The expected answer is the set of lines in the data below between the line holding "- [x] Cadastro de ONG" and the line holding "- [x] Entrar em contato com a ONG", inclusive, written out exactly.

(Dataset entries)
------------------------------

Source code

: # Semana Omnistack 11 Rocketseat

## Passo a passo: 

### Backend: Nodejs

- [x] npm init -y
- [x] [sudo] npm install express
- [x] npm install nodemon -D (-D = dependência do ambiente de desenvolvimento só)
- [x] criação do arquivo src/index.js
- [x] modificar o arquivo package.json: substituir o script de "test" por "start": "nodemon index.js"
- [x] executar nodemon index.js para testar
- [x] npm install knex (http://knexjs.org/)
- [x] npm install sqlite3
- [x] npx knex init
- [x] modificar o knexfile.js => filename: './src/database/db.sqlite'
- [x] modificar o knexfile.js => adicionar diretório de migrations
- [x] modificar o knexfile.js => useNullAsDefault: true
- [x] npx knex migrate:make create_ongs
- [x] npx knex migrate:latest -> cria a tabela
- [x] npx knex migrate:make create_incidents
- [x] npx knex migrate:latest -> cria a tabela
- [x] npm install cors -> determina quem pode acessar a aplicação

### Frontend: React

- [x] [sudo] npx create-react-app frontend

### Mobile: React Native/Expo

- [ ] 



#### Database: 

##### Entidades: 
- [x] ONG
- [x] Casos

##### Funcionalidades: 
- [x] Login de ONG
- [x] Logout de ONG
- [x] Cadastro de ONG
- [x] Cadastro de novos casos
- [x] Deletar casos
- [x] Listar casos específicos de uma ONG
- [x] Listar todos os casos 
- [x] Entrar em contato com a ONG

------------------------------

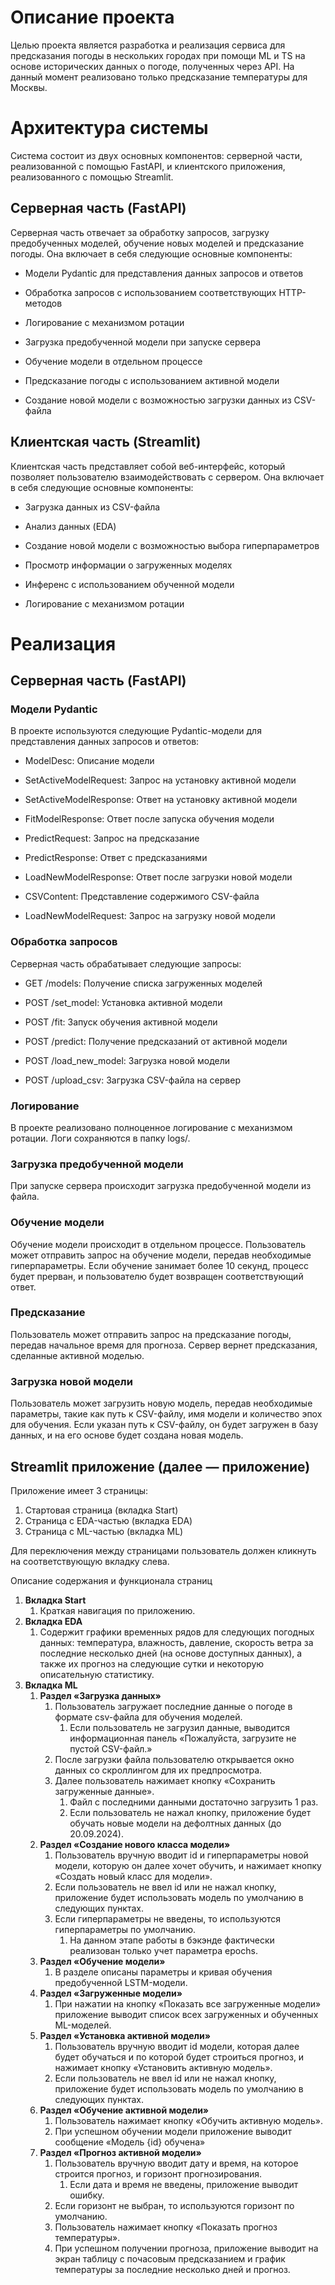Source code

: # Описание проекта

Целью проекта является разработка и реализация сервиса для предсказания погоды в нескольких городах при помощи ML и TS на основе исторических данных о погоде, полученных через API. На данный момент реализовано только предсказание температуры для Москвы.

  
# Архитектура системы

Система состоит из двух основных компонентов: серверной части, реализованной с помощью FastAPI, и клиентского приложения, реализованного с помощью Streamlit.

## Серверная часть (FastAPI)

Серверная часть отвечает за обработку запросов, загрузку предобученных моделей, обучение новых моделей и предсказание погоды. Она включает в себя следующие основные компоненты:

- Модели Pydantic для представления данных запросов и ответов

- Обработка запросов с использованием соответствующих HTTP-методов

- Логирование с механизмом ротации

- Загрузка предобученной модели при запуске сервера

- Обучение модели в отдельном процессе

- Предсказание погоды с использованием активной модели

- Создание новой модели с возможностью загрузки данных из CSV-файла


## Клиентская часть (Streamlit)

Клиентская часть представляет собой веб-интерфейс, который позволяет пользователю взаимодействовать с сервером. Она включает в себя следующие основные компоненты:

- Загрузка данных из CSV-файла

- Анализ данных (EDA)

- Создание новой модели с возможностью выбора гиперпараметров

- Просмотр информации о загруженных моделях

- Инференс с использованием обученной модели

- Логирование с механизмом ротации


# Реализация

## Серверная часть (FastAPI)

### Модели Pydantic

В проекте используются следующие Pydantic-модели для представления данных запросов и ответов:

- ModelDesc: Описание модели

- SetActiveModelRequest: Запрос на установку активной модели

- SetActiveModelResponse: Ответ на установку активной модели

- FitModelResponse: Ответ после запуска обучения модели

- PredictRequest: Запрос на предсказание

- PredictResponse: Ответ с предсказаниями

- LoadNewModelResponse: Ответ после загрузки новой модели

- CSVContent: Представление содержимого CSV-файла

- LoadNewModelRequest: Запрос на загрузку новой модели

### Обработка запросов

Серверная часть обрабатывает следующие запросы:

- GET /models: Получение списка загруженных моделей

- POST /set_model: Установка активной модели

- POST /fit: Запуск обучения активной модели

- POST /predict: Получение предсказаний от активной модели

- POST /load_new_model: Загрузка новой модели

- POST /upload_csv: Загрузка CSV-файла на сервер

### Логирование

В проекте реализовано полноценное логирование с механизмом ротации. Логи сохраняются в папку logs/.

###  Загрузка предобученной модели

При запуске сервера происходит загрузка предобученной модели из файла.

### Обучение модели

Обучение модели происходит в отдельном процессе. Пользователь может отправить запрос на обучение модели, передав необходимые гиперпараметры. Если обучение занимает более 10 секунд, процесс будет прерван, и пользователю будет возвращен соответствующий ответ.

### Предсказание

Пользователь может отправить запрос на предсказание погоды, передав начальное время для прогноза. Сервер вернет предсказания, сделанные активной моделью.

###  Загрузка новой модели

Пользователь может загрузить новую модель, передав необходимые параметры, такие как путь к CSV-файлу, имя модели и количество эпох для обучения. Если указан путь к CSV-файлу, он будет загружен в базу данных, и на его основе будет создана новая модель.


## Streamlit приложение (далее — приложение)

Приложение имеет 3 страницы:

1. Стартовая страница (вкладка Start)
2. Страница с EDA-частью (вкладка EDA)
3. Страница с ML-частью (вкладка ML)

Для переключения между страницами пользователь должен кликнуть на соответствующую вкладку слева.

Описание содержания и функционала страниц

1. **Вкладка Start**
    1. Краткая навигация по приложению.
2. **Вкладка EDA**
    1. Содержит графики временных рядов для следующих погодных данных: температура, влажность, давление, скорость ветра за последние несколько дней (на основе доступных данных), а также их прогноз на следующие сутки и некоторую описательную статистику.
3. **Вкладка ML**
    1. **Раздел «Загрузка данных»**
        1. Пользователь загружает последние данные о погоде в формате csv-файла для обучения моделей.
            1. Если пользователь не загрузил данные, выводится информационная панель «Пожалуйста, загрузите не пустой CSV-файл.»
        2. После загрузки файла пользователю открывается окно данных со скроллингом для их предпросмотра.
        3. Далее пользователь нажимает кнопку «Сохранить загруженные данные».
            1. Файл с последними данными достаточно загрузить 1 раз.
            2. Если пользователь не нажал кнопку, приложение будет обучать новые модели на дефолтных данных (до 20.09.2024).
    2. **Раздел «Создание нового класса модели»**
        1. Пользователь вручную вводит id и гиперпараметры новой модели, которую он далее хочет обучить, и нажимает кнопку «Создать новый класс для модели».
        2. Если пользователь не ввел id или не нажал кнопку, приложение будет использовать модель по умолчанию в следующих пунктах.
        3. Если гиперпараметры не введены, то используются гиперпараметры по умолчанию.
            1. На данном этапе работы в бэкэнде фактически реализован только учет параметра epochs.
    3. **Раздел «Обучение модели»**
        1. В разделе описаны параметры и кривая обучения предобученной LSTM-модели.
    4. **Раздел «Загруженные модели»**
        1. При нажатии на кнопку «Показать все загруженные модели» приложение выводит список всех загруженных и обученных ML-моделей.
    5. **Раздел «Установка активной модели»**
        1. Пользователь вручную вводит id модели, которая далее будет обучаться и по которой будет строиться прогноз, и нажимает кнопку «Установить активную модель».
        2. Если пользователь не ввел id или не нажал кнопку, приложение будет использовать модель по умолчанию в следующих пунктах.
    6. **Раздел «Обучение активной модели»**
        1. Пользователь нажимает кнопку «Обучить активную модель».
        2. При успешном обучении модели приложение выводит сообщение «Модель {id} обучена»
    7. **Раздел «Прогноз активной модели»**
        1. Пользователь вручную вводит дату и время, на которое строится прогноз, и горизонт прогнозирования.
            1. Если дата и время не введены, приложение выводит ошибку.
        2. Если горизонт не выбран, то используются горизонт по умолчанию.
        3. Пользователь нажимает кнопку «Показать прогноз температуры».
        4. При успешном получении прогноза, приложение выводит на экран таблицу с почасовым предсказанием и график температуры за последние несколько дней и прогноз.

------------------------------

■ Answer to this task:
- [x] Cadastro de ONG
- [x] Cadastro de novos casos
- [x] Deletar casos
- [x] Listar casos específicos de uma ONG
- [x] Listar todos os casos 
- [x] Entrar em contato com a ONG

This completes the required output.